# Task to complete:
Copy each line below word for word and drop every image.

# Supplied information:
== Segment start ==

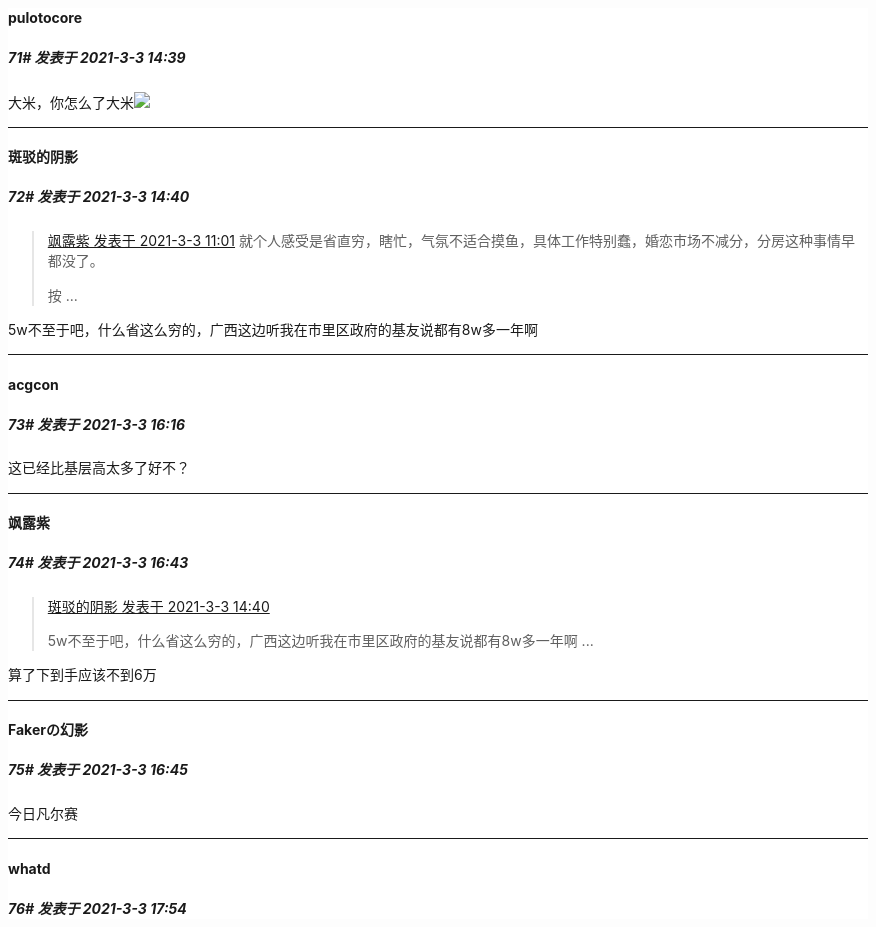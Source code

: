 ####  pulotocore  
##### 71#       发表于 2021-3-3 14:39


大米，你怎么了大米<img src="https://static.saraba1st.com/image/smiley/face2017/067.png" referrerpolicy="no-referrer">


-----

####  斑驳的阴影  
##### 72#       发表于 2021-3-3 14:40


<blockquote><a href="httphttps://bbs.saraba1st.com/2b/forum.php?mod=redirect&amp;goto=findpost&amp;pid=50494529&amp;ptid=1990900" target="_blank">飒露紫 发表于 2021-3-3 11:01</a>
就个人感受是省直穷，瞎忙，气氛不适合摸鱼，具体工作特别蠢，婚恋市场不减分，分房这种事情早都没了。


按 ...</blockquote>
5w不至于吧，什么省这么穷的，广西这边听我在市里区政府的基友说都有8w多一年啊


-----

####  acgcon  
##### 73#       发表于 2021-3-3 16:16


这已经比基层高太多了好不？


-----

####  飒露紫  
##### 74#       发表于 2021-3-3 16:43


<blockquote><a href="httphttps://bbs.saraba1st.com/2b/forum.php?mod=redirect&amp;goto=findpost&amp;pid=50497402&amp;ptid=1990900" target="_blank">斑驳的阴影 发表于 2021-3-3 14:40</a>

5w不至于吧，什么省这么穷的，广西这边听我在市里区政府的基友说都有8w多一年啊 ...</blockquote>
算了下到手应该不到6万


-----

####  Fakerの幻影  
##### 75#       发表于 2021-3-3 16:45


今日凡尔赛


-----

####  whatd  
##### 76#       发表于 2021-3-3 17:54
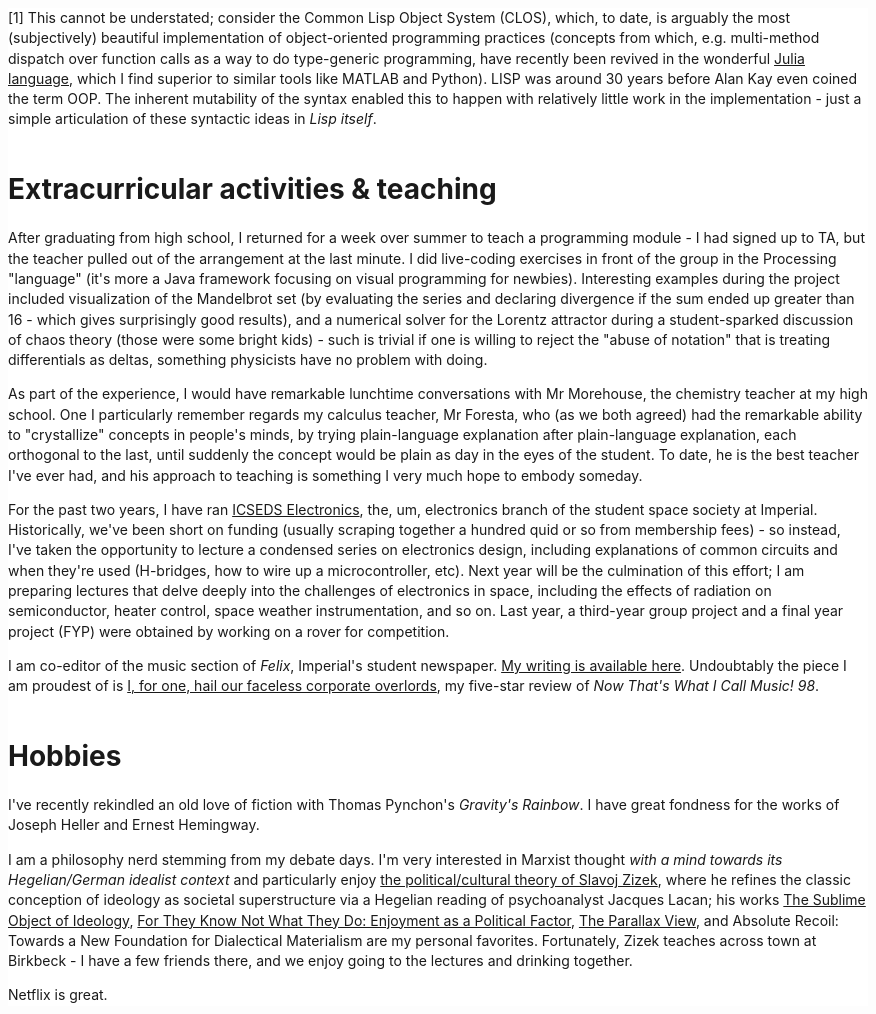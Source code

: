 [1] This cannot be understated; consider the Common Lisp Object System (CLOS), which, to date, is arguably the most (subjectively) beautiful implementation of object-oriented programming practices (concepts from which, e.g. multi-method dispatch over function calls as a way to do type-generic programming, have recently been revived in the wonderful [Julia language](https://julialang.org/), which I find superior to similar tools like MATLAB and Python). LISP was around 30 years before Alan Kay even coined the term OOP. The inherent mutability of the syntax enabled this to happen with relatively little work in the implementation - just a simple articulation of these syntactic ideas in *Lisp itself*.

Extracurricular activities & teaching
=====
After graduating from high school, I returned for a week over summer to teach a programming module - I had signed up to TA, but the teacher pulled out of the arrangement at the last minute. I did live-coding exercises in front of the group in the Processing "language" (it's more a Java framework focusing on visual programming for newbies). Interesting examples during the project included visualization of the Mandelbrot set (by evaluating the series and declaring divergence if the sum ended up greater than 16 - which gives surprisingly good results), and a numerical solver for the Lorentz attractor during a student-sparked discussion of chaos theory (those were some bright kids) - such is trivial if one is willing to reject the "abuse of notation" that is treating differentials as deltas, something physicists have no problem with doing.

As part of the experience, I would have remarkable lunchtime conversations with Mr Morehouse, the chemistry teacher at my high school. One I particularly remember regards my calculus teacher, Mr Foresta, who (as we both agreed) had the remarkable ability to "crystallize" concepts in people's minds, by trying plain-language explanation after plain-language explanation, each orthogonal to the last, until suddenly the concept would be plain as day in the eyes of the student. To date, he is the best teacher I've ever had, and his approach to teaching is something I very much hope to embody someday.

For the past two years, I have ran [ICSEDS Electronics](https://www.union.ic.ac.uk/guilds/icseds/projects/electronics/), the, um, electronics branch of the student space society at Imperial. Historically, we've been short on funding (usually scraping together a hundred quid or so from membership fees) - so instead, I've taken the opportunity to lecture a condensed series on electronics design, including explanations of common circuits and when they're used (H-bridges, how to wire up a microcontroller, etc). Next year will be the culmination of this effort; I am preparing lectures that delve deeply into the challenges of electronics in space, including the effects of radiation on semiconductor, heater control, space weather instrumentation, and so on. Last year, a third-year group project and a final year project (FYP) were obtained by working on a rover for competition. 

I am co-editor of the music section of *Felix*, Imperial's student newspaper. [My writing is available here](http://felixonline.co.uk/authors/he915/). Undoubtably the piece I am proudest of is [I, for one, hail our faceless corporate overlords](http://felixonline.co.uk/articles/2017-12-01-i-for-one-hail-our-faceless-corporate-overlords/), my five-star review of *Now That's What I Call Music! 98*.

Hobbies
=====
I've recently rekindled an old love of fiction with Thomas Pynchon's *Gravity's Rainbow*. I have great fondness for the works of Joseph Heller and Ernest Hemingway.

I am a philosophy nerd stemming from my debate days. I'm very interested in Marxist thought *with a mind towards its Hegelian/German idealist context* and particularly enjoy [the political/cultural theory of Slavoj Zizek](https://www.iep.utm.edu/zizek/), where he refines the classic conception of ideology as societal superstructure via a Hegelian reading of psychoanalyst Jacques Lacan; his works [The Sublime Object of Ideology](https://en.wikipedia.org/wiki/The_Sublime_Object_of_Ideology), [For They Know Not What They Do: Enjoyment as a Political Factor](https://philpapers.org/rec/IEKFTK), [The Parallax View](https://en.wikipedia.org/wiki/The_Parallax_View_(book)), and Absolute Recoil: Towards a New Foundation for Dialectical Materialism are my personal favorites. Fortunately, Zizek teaches across town at Birkbeck - I have a few friends there, and we enjoy going to the lectures and drinking together.

Netflix is great.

== Segment end ==

# Reply:
Source code

: ####  pulotocore  
##### 71#       发表于 2021-3-3 14:39


大米，你怎么了大米<img src="https://static.saraba1st.com/image/smiley/face2017/067.png" referrerpolicy="no-referrer">


-----

####  斑驳的阴影  
##### 72#       发表于 2021-3-3 14:40


<blockquote><a href="httphttps://bbs.saraba1st.com/2b/forum.php?mod=redirect&amp;goto=findpost&amp;pid=50494529&amp;ptid=1990900" target="_blank">飒露紫 发表于 2021-3-3 11:01</a>
就个人感受是省直穷，瞎忙，气氛不适合摸鱼，具体工作特别蠢，婚恋市场不减分，分房这种事情早都没了。


按 ...</blockquote>
5w不至于吧，什么省这么穷的，广西这边听我在市里区政府的基友说都有8w多一年啊


-----

####  acgcon  
##### 73#       发表于 2021-3-3 16:16


这已经比基层高太多了好不？


-----

####  飒露紫  
##### 74#       发表于 2021-3-3 16:43


<blockquote><a href="httphttps://bbs.saraba1st.com/2b/forum.php?mod=redirect&amp;goto=findpost&amp;pid=50497402&amp;ptid=1990900" target="_blank">斑驳的阴影 发表于 2021-3-3 14:40</a>

5w不至于吧，什么省这么穷的，广西这边听我在市里区政府的基友说都有8w多一年啊 ...</blockquote>
算了下到手应该不到6万


-----

####  Fakerの幻影  
##### 75#       发表于 2021-3-3 16:45


今日凡尔赛


-----

####  whatd  
##### 76#       发表于 2021-3-3 17:54
Source code

: [1] This cannot be understated; consider the Common Lisp Object System (CLOS), which, to date, is arguably the most (subjectively) beautiful implementation of object-oriented programming practices (concepts from which, e.g. multi-method dispatch over function calls as a way to do type-generic programming, have recently been revived in the wonderful [Julia language](https://julialang.org/), which I find superior to similar tools like MATLAB and Python). LISP was around 30 years before Alan Kay even coined the term OOP. The inherent mutability of the syntax enabled this to happen with relatively little work in the implementation - just a simple articulation of these syntactic ideas in *Lisp itself*.

Extracurricular activities & teaching
=====
After graduating from high school, I returned for a week over summer to teach a programming module - I had signed up to TA, but the teacher pulled out of the arrangement at the last minute. I did live-coding exercises in front of the group in the Processing "language" (it's more a Java framework focusing on visual programming for newbies). Interesting examples during the project included visualization of the Mandelbrot set (by evaluating the series and declaring divergence if the sum ended up greater than 16 - which gives surprisingly good results), and a numerical solver for the Lorentz attractor during a student-sparked discussion of chaos theory (those were some bright kids) - such is trivial if one is willing to reject the "abuse of notation" that is treating differentials as deltas, something physicists have no problem with doing.

As part of the experience, I would have remarkable lunchtime conversations with Mr Morehouse, the chemistry teacher at my high school. One I particularly remember regards my calculus teacher, Mr Foresta, who (as we both agreed) had the remarkable ability to "crystallize" concepts in people's minds, by trying plain-language explanation after plain-language explanation, each orthogonal to the last, until suddenly the concept would be plain as day in the eyes of the student. To date, he is the best teacher I've ever had, and his approach to teaching is something I very much hope to embody someday.

For the past two years, I have ran [ICSEDS Electronics](https://www.union.ic.ac.uk/guilds/icseds/projects/electronics/), the, um, electronics branch of the student space society at Imperial. Historically, we've been short on funding (usually scraping together a hundred quid or so from membership fees) - so instead, I've taken the opportunity to lecture a condensed series on electronics design, including explanations of common circuits and when they're used (H-bridges, how to wire up a microcontroller, etc). Next year will be the culmination of this effort; I am preparing lectures that delve deeply into the challenges of electronics in space, including the effects of radiation on semiconductor, heater control, space weather instrumentation, and so on. Last year, a third-year group project and a final year project (FYP) were obtained by working on a rover for competition. 

I am co-editor of the music section of *Felix*, Imperial's student newspaper. [My writing is available here](http://felixonline.co.uk/authors/he915/). Undoubtably the piece I am proudest of is [I, for one, hail our faceless corporate overlords](http://felixonline.co.uk/articles/2017-12-01-i-for-one-hail-our-faceless-corporate-overlords/), my five-star review of *Now That's What I Call Music! 98*.

Hobbies
=====
I've recently rekindled an old love of fiction with Thomas Pynchon's *Gravity's Rainbow*. I have great fondness for the works of Joseph Heller and Ernest Hemingway.

I am a philosophy nerd stemming from my debate days. I'm very interested in Marxist thought *with a mind towards its Hegelian/German idealist context* and particularly enjoy [the political/cultural theory of Slavoj Zizek](https://www.iep.utm.edu/zizek/), where he refines the classic conception of ideology as societal superstructure via a Hegelian reading of psychoanalyst Jacques Lacan; his works [The Sublime Object of Ideology](https://en.wikipedia.org/wiki/The_Sublime_Object_of_Ideology), [For They Know Not What They Do: Enjoyment as a Political Factor](https://philpapers.org/rec/IEKFTK), [The Parallax View](https://en.wikipedia.org/wiki/The_Parallax_View_(book)), and Absolute Recoil: Towards a New Foundation for Dialectical Materialism are my personal favorites. Fortunately, Zizek teaches across town at Birkbeck - I have a few friends there, and we enjoy going to the lectures and drinking together.

Netflix is great.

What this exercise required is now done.